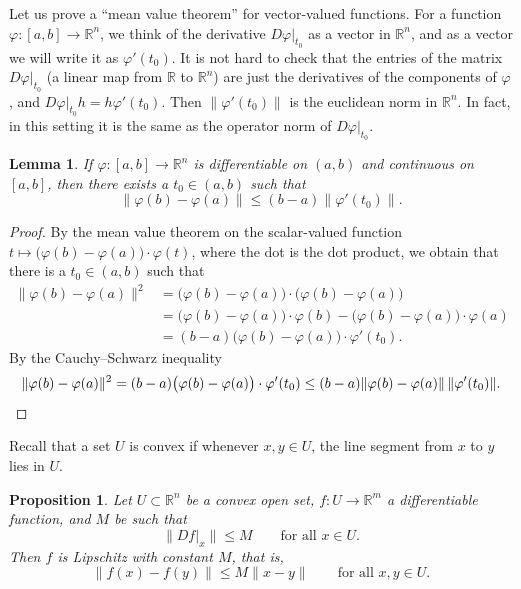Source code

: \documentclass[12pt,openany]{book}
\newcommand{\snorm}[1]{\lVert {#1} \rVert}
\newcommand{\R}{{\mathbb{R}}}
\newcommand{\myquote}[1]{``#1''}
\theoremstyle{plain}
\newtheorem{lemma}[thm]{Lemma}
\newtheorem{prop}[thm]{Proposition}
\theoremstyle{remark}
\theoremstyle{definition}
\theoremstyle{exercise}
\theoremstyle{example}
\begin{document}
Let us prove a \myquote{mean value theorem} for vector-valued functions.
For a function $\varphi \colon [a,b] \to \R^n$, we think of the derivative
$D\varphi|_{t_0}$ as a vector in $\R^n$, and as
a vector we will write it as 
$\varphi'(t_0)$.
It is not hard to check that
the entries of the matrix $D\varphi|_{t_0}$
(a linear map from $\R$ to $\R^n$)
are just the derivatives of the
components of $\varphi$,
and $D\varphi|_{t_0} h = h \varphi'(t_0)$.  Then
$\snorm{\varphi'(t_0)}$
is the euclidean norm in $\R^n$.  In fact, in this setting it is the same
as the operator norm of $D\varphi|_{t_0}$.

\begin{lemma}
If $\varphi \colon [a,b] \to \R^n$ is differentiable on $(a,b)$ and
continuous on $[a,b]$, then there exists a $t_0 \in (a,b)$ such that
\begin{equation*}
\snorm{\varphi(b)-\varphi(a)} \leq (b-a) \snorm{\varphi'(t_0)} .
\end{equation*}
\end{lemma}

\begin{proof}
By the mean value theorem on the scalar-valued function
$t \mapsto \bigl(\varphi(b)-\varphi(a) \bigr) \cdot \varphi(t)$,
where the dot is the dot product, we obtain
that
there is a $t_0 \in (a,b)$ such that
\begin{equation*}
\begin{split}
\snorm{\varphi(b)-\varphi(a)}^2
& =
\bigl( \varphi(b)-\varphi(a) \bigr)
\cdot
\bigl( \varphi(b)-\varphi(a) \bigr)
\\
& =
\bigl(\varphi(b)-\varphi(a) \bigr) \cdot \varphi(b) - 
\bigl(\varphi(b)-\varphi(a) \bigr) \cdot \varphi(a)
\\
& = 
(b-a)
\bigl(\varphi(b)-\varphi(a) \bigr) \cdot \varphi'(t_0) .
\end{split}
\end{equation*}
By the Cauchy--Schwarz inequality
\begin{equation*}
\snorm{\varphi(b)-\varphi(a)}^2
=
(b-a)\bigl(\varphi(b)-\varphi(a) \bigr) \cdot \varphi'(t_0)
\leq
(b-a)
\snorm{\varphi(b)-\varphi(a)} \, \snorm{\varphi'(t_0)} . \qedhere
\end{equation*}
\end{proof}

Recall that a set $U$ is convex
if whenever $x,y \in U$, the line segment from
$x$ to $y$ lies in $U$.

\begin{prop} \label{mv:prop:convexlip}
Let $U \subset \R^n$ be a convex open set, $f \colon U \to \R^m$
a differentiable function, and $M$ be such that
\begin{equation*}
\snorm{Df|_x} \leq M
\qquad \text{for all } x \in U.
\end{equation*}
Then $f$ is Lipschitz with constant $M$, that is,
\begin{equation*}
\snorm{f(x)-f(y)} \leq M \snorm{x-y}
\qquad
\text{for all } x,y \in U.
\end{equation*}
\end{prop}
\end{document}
==
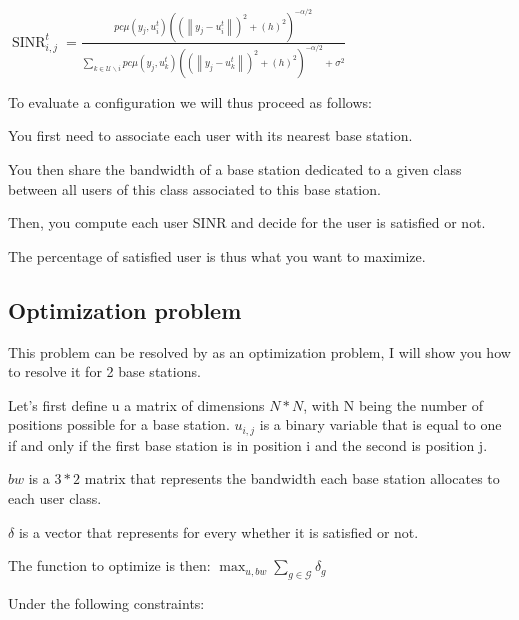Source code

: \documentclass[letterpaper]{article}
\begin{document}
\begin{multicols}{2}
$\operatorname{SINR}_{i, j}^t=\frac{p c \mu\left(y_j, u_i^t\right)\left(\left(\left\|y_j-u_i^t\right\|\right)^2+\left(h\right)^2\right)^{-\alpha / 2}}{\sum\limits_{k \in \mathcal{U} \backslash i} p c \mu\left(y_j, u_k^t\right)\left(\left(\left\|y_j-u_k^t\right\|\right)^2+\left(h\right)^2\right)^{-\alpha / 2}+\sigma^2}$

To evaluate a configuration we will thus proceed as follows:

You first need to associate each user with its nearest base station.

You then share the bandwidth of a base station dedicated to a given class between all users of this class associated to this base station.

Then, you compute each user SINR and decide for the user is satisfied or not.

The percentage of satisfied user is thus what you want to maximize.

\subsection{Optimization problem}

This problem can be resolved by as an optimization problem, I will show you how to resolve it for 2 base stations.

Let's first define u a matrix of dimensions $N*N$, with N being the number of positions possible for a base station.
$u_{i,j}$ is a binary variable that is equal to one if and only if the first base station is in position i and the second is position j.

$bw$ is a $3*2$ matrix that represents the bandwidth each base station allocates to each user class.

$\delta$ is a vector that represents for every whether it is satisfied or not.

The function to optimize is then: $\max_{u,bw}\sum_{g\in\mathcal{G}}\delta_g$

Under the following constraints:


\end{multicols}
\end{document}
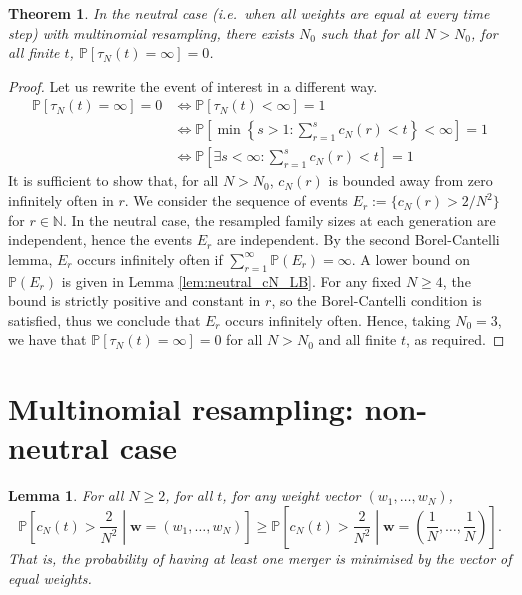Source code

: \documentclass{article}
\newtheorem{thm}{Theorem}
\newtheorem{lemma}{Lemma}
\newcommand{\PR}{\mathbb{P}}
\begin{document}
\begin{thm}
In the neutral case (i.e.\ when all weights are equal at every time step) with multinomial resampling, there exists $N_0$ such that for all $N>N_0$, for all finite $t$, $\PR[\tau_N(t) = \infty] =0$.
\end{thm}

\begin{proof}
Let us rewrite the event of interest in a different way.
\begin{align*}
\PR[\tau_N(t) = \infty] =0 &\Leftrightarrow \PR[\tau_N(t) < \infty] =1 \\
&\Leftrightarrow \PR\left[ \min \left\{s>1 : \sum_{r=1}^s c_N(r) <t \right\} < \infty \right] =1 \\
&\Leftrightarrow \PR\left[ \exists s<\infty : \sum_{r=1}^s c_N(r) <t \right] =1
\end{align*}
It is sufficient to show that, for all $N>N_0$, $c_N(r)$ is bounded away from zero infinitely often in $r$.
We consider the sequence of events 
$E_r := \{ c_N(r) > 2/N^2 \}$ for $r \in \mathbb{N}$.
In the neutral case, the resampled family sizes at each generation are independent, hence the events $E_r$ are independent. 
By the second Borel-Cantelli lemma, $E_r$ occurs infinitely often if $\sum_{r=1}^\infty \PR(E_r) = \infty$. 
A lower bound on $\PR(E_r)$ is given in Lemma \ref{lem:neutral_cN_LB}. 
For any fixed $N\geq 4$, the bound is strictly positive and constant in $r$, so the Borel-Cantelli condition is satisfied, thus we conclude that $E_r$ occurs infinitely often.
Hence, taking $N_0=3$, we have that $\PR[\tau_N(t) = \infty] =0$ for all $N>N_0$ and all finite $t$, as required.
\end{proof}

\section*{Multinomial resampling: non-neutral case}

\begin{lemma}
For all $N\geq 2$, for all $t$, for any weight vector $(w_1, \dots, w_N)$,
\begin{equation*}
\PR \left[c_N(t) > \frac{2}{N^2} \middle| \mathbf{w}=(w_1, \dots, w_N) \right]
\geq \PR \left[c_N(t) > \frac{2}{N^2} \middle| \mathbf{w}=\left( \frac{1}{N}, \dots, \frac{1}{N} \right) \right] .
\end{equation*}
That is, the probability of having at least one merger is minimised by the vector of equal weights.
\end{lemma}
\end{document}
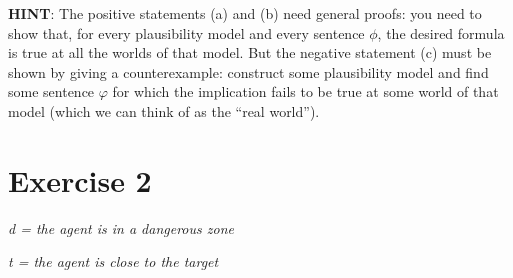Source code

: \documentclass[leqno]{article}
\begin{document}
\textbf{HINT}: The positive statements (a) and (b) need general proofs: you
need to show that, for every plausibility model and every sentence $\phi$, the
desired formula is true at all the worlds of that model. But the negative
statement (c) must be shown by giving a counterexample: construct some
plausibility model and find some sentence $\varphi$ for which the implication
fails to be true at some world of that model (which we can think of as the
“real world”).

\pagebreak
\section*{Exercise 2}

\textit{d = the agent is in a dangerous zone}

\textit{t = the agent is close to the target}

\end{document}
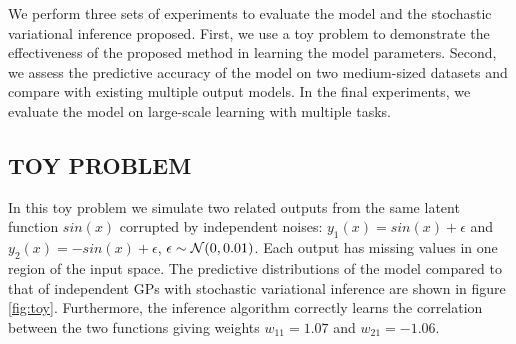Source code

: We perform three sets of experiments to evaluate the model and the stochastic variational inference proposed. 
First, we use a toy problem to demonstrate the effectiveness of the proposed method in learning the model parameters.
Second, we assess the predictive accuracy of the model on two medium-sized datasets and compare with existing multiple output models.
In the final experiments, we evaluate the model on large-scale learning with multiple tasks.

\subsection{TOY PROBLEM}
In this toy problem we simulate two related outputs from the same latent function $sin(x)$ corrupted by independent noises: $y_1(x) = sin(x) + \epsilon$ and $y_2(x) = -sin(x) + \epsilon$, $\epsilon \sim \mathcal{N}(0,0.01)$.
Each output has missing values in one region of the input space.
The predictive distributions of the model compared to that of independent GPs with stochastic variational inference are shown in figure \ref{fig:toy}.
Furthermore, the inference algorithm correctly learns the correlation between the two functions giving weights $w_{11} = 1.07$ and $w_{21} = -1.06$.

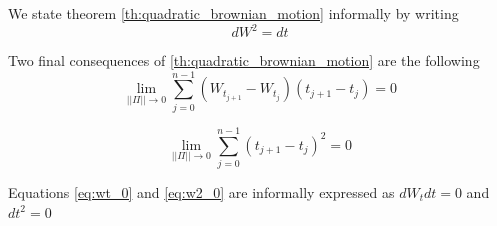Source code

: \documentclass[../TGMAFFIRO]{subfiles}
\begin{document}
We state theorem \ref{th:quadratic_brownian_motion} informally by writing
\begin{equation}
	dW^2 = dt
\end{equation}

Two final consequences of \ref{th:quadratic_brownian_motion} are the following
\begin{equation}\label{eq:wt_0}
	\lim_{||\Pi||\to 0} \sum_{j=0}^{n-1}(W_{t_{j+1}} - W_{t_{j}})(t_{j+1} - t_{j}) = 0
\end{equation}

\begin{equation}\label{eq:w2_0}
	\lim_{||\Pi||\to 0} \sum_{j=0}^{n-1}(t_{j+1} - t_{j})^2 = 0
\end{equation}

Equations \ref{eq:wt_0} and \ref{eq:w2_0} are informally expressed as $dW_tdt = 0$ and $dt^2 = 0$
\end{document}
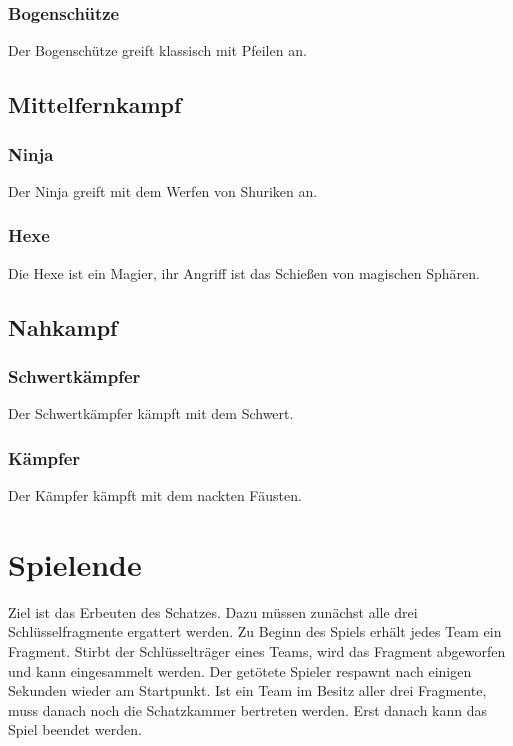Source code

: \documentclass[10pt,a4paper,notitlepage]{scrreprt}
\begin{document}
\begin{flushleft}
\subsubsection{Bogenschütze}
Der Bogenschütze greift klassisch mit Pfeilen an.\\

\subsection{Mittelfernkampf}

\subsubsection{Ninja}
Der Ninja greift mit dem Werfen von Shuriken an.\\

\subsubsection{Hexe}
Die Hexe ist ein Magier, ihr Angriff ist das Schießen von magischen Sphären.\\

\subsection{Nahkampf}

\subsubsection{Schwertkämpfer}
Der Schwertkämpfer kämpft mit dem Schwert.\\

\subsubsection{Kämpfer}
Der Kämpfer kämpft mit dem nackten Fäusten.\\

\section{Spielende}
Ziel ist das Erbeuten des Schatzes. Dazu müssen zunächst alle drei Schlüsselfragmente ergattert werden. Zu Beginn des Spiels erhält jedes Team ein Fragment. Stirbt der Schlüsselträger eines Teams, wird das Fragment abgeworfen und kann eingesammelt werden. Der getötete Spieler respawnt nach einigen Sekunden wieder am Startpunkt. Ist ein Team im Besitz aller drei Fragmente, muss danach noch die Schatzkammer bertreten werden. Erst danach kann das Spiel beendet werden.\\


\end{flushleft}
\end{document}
* * *
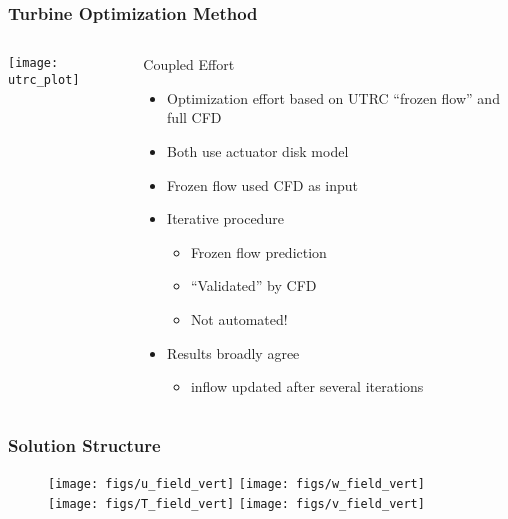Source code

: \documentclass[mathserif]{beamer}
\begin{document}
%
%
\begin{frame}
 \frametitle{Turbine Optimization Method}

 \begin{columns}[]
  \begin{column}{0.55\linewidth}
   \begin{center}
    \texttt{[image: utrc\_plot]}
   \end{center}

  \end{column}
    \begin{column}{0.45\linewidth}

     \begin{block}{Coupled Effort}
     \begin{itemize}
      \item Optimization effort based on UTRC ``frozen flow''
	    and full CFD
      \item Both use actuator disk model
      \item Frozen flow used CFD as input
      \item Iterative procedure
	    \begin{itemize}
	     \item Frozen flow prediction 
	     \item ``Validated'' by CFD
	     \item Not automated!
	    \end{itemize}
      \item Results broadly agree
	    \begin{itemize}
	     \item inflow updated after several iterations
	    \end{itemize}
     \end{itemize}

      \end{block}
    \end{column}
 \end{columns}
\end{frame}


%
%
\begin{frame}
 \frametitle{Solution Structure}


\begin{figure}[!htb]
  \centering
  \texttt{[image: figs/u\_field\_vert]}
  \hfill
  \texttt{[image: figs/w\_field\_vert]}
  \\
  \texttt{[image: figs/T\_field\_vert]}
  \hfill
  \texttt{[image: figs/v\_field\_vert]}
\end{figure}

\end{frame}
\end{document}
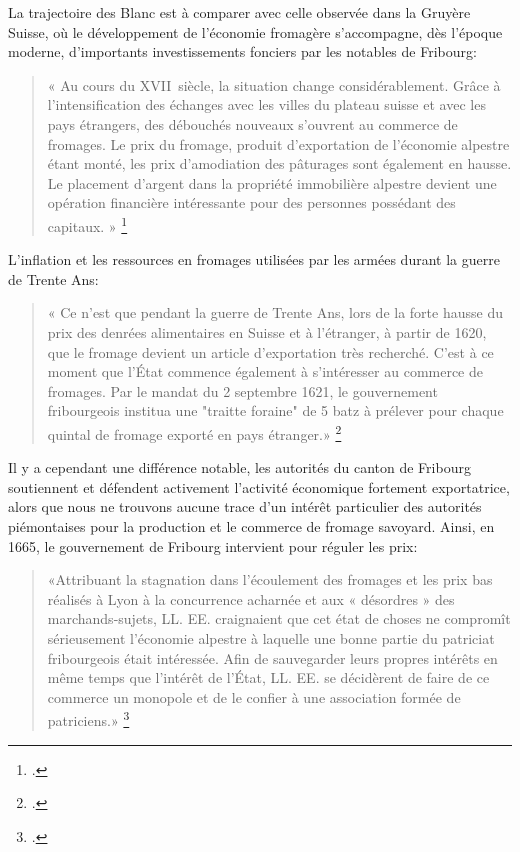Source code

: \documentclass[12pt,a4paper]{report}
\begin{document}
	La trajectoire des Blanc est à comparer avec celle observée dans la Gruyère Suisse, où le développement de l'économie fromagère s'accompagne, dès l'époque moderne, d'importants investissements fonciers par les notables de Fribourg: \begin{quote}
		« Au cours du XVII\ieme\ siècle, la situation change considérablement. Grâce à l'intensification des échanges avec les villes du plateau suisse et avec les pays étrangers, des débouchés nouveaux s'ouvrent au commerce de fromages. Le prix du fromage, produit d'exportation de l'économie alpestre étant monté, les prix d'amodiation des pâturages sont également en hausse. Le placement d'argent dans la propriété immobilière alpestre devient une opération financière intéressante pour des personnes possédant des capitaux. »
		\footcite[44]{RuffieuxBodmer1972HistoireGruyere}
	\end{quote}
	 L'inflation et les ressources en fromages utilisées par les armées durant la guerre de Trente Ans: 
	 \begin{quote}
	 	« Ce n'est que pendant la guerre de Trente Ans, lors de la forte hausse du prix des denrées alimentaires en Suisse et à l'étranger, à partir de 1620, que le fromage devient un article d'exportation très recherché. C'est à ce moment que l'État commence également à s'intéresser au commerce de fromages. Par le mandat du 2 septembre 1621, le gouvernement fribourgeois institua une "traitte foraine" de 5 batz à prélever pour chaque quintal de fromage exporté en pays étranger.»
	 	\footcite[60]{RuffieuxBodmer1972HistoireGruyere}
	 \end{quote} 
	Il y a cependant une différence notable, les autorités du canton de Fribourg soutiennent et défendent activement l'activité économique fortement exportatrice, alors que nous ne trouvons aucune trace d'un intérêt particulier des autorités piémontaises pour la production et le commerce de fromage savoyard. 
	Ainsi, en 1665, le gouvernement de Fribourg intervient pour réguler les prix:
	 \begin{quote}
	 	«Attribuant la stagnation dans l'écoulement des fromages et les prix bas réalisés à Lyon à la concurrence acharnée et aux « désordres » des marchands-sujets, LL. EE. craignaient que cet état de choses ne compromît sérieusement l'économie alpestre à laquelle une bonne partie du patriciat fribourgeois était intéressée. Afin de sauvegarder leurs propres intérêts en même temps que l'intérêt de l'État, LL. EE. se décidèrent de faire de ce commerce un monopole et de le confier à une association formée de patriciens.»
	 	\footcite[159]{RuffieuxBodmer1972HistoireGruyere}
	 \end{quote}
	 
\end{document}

■ What you need to do
Read through the entries and copy every line that includes "experiments".

■ Answer area
: We perform three sets of experiments to evaluate the model and the stochastic variational inference proposed. 
In the final experiments, we evaluate the model on large-scale learning with multiple tasks.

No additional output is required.